Repeat word for word the opening stretch of the entries, from the first line through the line containing "- [blog_sidebar.js](../js/blog_sidebar.js)".

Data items
- - -

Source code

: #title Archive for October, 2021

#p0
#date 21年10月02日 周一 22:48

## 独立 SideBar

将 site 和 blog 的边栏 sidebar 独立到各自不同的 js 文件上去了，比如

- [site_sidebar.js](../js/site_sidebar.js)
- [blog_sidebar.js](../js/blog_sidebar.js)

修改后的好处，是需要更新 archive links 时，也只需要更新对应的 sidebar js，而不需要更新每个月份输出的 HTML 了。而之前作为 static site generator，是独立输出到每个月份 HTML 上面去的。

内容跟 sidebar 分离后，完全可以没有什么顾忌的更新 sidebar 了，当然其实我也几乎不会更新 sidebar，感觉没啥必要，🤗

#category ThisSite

- - -

- [Answer to the exercise]
Source code

: #title Archive for October, 2021

#p0
#date 21年10月02日 周一 22:48

## 独立 SideBar

将 site 和 blog 的边栏 sidebar 独立到各自不同的 js 文件上去了，比如

- [site_sidebar.js](../js/site_sidebar.js)
- [blog_sidebar.js](../js/blog_sidebar.js)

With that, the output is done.